Document images with source code
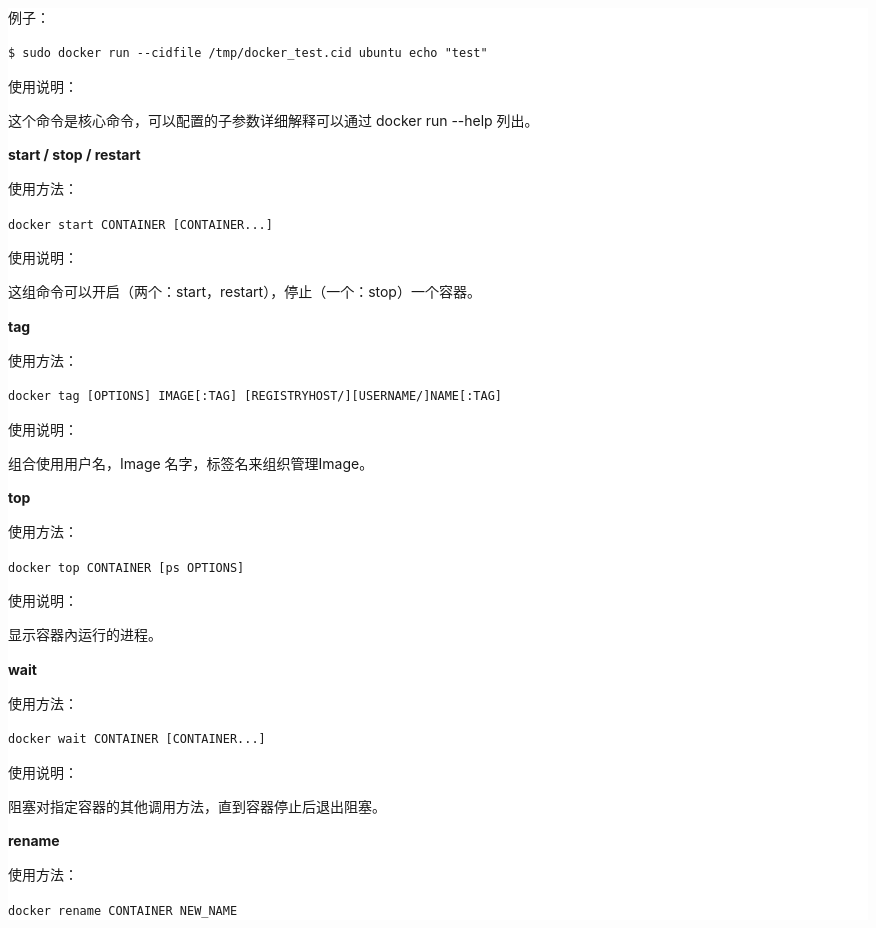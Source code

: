 
例子：

    
    
    $ sudo docker run --cidfile /tmp/docker_test.cid ubuntu echo "test"
    

使用说明：

这个命令是核心命令，可以配置的子参数详细解释可以通过 docker run --help 列出。

**start / stop / restart**

使用方法：

    
    
    docker start CONTAINER [CONTAINER...]
    

使用说明：

这组命令可以开启（两个：start，restart），停止（一个：stop）一个容器。

**tag**

使用方法：

    
    
    docker tag [OPTIONS] IMAGE[:TAG] [REGISTRYHOST/][USERNAME/]NAME[:TAG]
    

使用说明：

组合使用用户名，Image 名字，标签名来组织管理Image。

**top**

使用方法：

    
    
    docker top CONTAINER [ps OPTIONS]
    

使用说明：

显示容器內运行的进程。

**wait**

使用方法：

    
    
    docker wait CONTAINER [CONTAINER...]
    

使用说明：

阻塞对指定容器的其他调用方法，直到容器停止后退出阻塞。

**rename**

使用方法：

    
    
    docker rename CONTAINER NEW_NAME
    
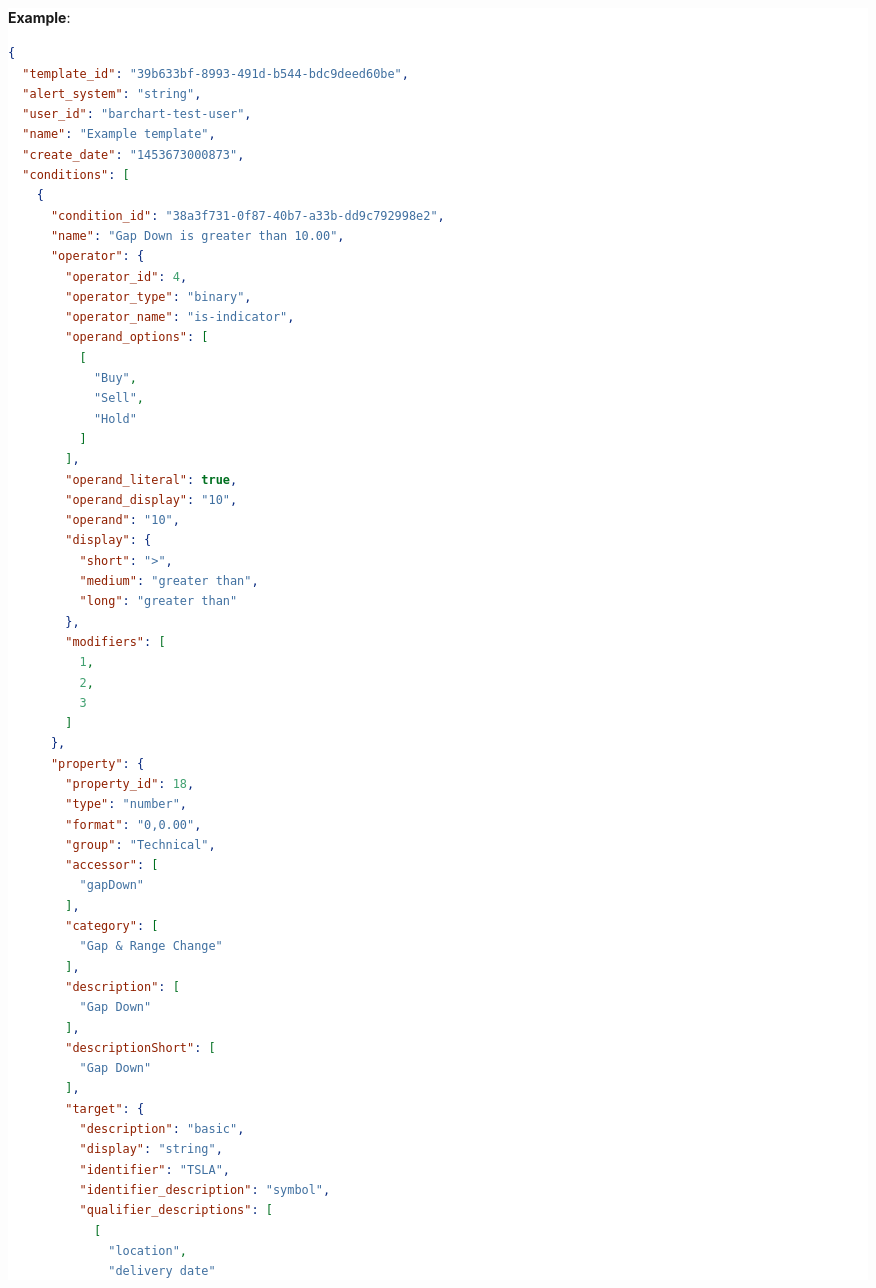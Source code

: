 
**Example**:

```json
{
  "template_id": "39b633bf-8993-491d-b544-bdc9deed60be",
  "alert_system": "string",
  "user_id": "barchart-test-user",
  "name": "Example template",
  "create_date": "1453673000873",
  "conditions": [
    {
      "condition_id": "38a3f731-0f87-40b7-a33b-dd9c792998e2",
      "name": "Gap Down is greater than 10.00",
      "operator": {
        "operator_id": 4,
        "operator_type": "binary",
        "operator_name": "is-indicator",
        "operand_options": [
          [
            "Buy",
            "Sell",
            "Hold"
          ]
        ],
        "operand_literal": true,
        "operand_display": "10",
        "operand": "10",
        "display": {
          "short": ">",
          "medium": "greater than",
          "long": "greater than"
        },
        "modifiers": [
          1,
          2,
          3
        ]
      },
      "property": {
        "property_id": 18,
        "type": "number",
        "format": "0,0.00",
        "group": "Technical",
        "accessor": [
          "gapDown"
        ],
        "category": [
          "Gap & Range Change"
        ],
        "description": [
          "Gap Down"
        ],
        "descriptionShort": [
          "Gap Down"
        ],
        "target": {
          "description": "basic",
          "display": "string",
          "identifier": "TSLA",
          "identifier_description": "symbol",
          "qualifier_descriptions": [
            [
              "location",
              "delivery date"
```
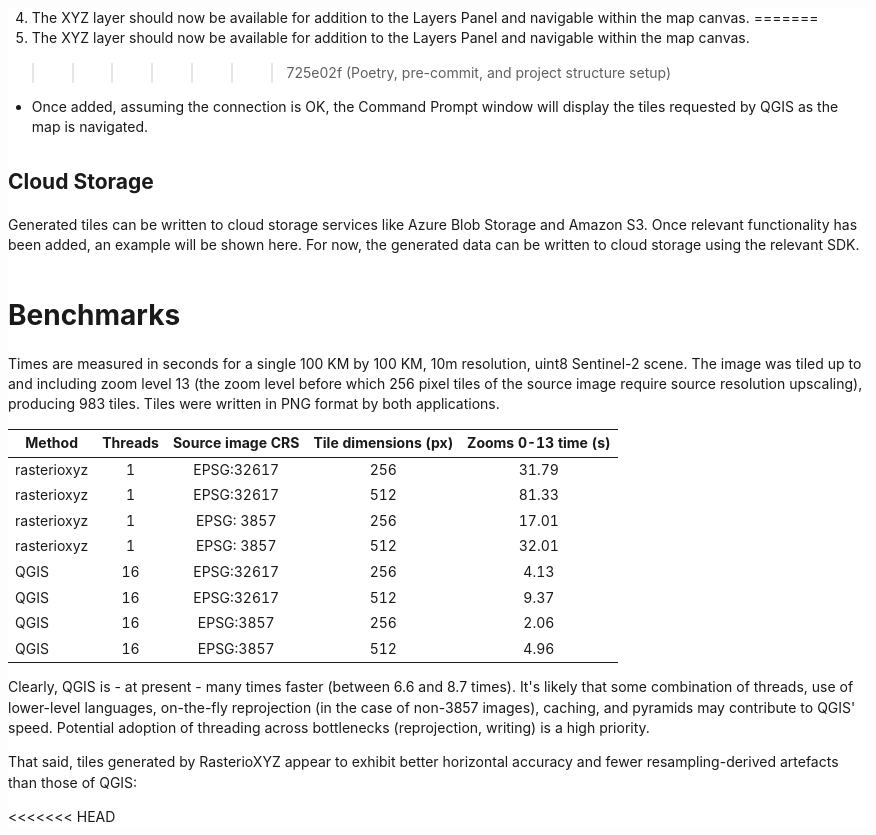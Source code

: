 4. The XYZ layer should now be available for addition to the Layers Panel and navigable within the map canvas.
=======
4. The XYZ layer should now be available for addition to the Layers Panel and navigable within the map canvas. 
>>>>>>> 725e02f (Poetry, pre-commit, and project structure setup)
   - Once added, assuming the connection is OK, the Command Prompt window will display the tiles requested by QGIS as the map is navigated.

## Cloud Storage
Generated tiles can be written to cloud storage services like Azure Blob Storage and Amazon S3.
Once relevant functionality has been added, an example will be shown here.
For now, the generated data can be written to cloud storage using the relevant SDK.

# Benchmarks
Times are measured in seconds for a single 100 KM by 100 KM, 10m resolution, uint8 Sentinel-2 scene. The image was tiled up to and including zoom level 13 (the zoom level before which 256 pixel tiles of the source image require source resolution upscaling), producing 983 tiles. Tiles were written in PNG format by both applications.

| Method      | Threads | Source image CRS | Tile dimensions (px) | Zooms 0-13 time (s) |
| ----------- | :-----: | :--------------: | :------------------: | :-----------------: |
| rasterioxyz | 1       | EPSG:32617       | 256                  | 31.79               |
| rasterioxyz | 1       | EPSG:32617       | 512                  | 81.33               |
| rasterioxyz | 1       | EPSG: 3857       | 256                  | 17.01               |
| rasterioxyz | 1       | EPSG: 3857       | 512                  | 32.01               |
| QGIS        | 16      | EPSG:32617       | 256                  | 4.13                |
| QGIS        | 16      | EPSG:32617       | 512                  | 9.37                |
| QGIS        | 16      | EPSG:3857        | 256                  | 2.06                |
| QGIS        | 16      | EPSG:3857        | 512                  | 4.96                |

Clearly, QGIS is - at present - many times faster (between 6.6 and 8.7 times). It's likely that some combination of threads, use of lower-level languages, on-the-fly reprojection (in the case of non-3857 images), caching, and pyramids may contribute to QGIS' speed. Potential adoption of threading across bottlenecks (reprojection, writing) is a high priority.

That said, tiles generated by RasterioXYZ appear to exhibit better horizontal accuracy and fewer resampling-derived artefacts than those of QGIS:

<<<<<<< HEAD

■ **EXERCISE DIRECTIONS**: All that belongs in the answer is the run of lines above from the line containing "- Once added, assuming" through the line containing "# Benchmarks", exactly as written.

■ **RESPONSE**:
   - Once added, assuming the connection is OK, the Command Prompt window will display the tiles requested by QGIS as the map is navigated.

## Cloud Storage
Generated tiles can be written to cloud storage services like Azure Blob Storage and Amazon S3.
Once relevant functionality has been added, an example will be shown here.
For now, the generated data can be written to cloud storage using the relevant SDK.

# Benchmarks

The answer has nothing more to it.